Harap menjadi Badai

18 7 0
                                    

Esok paginya, aku bangun dengan perasaan yang bercampur aduk-antara kebahagiaan yang masih tersisa dari malam sebelumnya dan bayangan keraguan yang terus mengintai. Meski begitu, aku memutuskan untuk mengunjungi rumah Langit, seperti yang sudah kami rencanakan sebelumnya. Hari ini terasa berbeda, tapi aku tak bisa menjelaskan mengapa.


Saat tiba di rumah Langit, aku merasakan ada sesuatu yang aneh. Pintu depan rumahnya sedikit terbuka, dan suasana di dalam begitu hening. Aku memanggil namanya, tapi tidak ada jawaban. Langkahku terasa berat saat memasuki rumah itu, seolah-olah ada sesuatu yang menahan langkahku.
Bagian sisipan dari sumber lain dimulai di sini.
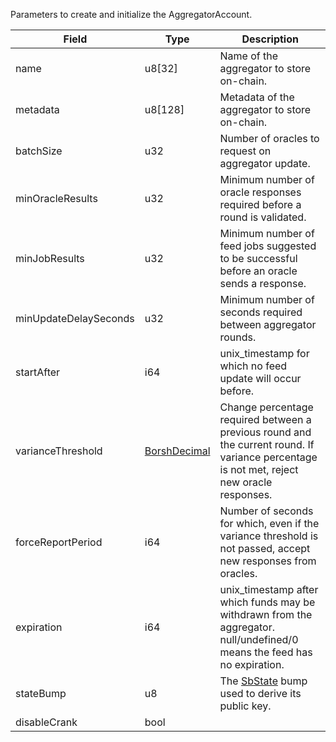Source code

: Parameters to create and initialize the AggregatorAccount.

| Field                 | Type                                                 | Description                                                                                                                                |
| --------------------- | ---------------------------------------------------- | ------------------------------------------------------------------------------------------------------------------------------------------ |
| name                  | u8[32]                                               | Name of the aggregator to store on-chain.                                                                                                  |
| metadata              | u8[128]                                              | Metadata of the aggregator to store on-chain.                                                                                              |
| batchSize             | u32                                                  | Number of oracles to request on aggregator update.                                                                                         |
| minOracleResults      | u32                                                  | Minimum number of oracle responses required before a round is validated.                                                                   |
| minJobResults         | u32                                                  | Minimum number of feed jobs suggested to be successful before an oracle sends a response.                                                  |
| minUpdateDelaySeconds | u32                                                  | Minimum number of seconds required between aggregator rounds.                                                                              |
| startAfter            | i64                                                  | unix_timestamp for which no feed update will occur before.                                                                                 |
| varianceThreshold     | [BorshDecimal](/feeds/solana/idl/types/BorshDecimal) | Change percentage required between a previous round and the current round. If variance percentage is not met, reject new oracle responses. |
| forceReportPeriod     | i64                                                  | Number of seconds for which, even if the variance threshold is not passed, accept new responses from oracles.                              |
| expiration            | i64                                                  | unix_timestamp after which funds may be withdrawn from the aggregator. null/undefined/0 means the feed has no expiration.                  |
| stateBump             | u8                                                   | The [SbState](/feeds/solana/idl/accounts/SbState) bump used to derive its public key.                                                      |
| disableCrank          | bool                                                 |                                                                                                                                            |
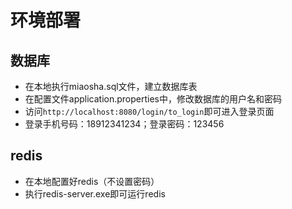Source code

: # 环境部署
## 数据库
* 在本地执行miaosha.sql文件，建立数据库表
* 在配置文件application.properties中，修改数据库的用户名和密码
* 访问`http://localhost:8080/login/to_login`即可进入登录页面
* 登录手机号码：18912341234；登录密码：123456
## redis
* 在本地配置好redis（不设置密码）
* 执行redis-server.exe即可运行redis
Ketika aku melangkah lebih jauh ke dalam rumah, tiba-tiba aku mendengar suara yang familier-suara yang membuat hatiku berdetak lebih cepat. Itu adalah suara Qairen, sahabatku. Tidak mungkin salah. Tapi mengapa dia ada di sini?


Aku berhenti di depan pintu ruang tamu, dan apa yang kulihat membuat duniaku hancur seketika. Di sana, di depan mataku, Langit sedang memeluk Qairen. Bukan pelukan yang biasa, bukan pelukan antara teman. Ada keintiman di antara mereka, sesuatu yang lebih dalam, sesuatu yang selama ini hanya aku yang merasakannya dari Langit.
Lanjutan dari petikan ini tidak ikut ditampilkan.